BEGIN Data for processing

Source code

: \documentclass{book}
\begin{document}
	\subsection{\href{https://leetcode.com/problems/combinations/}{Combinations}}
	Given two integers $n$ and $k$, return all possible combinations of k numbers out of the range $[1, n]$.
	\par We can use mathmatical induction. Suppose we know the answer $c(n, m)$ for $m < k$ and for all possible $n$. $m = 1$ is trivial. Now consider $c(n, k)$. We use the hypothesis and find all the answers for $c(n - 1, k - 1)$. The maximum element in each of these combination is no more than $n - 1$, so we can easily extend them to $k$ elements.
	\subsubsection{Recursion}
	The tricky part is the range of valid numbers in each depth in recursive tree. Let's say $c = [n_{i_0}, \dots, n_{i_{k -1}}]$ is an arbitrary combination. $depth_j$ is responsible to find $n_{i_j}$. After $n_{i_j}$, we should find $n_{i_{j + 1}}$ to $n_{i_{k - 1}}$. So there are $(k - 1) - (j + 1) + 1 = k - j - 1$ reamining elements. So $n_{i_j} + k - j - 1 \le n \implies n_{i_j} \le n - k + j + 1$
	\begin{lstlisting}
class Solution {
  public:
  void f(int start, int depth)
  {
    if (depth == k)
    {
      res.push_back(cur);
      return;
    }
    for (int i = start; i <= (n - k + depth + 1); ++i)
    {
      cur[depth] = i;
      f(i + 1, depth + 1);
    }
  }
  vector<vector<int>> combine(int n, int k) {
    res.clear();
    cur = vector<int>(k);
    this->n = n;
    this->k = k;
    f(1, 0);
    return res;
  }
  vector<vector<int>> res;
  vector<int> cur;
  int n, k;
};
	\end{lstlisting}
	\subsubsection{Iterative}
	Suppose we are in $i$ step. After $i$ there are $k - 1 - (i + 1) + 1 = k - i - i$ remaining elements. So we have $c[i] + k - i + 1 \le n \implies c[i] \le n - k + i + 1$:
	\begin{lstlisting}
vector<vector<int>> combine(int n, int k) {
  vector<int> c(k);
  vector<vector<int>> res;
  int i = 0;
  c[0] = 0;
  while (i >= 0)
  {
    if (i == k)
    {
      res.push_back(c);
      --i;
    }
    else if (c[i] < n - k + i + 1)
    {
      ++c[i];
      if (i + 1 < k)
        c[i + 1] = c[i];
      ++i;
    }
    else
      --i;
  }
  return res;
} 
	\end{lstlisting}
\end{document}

END Data for processing

Task goal: Using the records above, say how many lines include the string "subsubsection". Only the number is wanted.

Written response: 2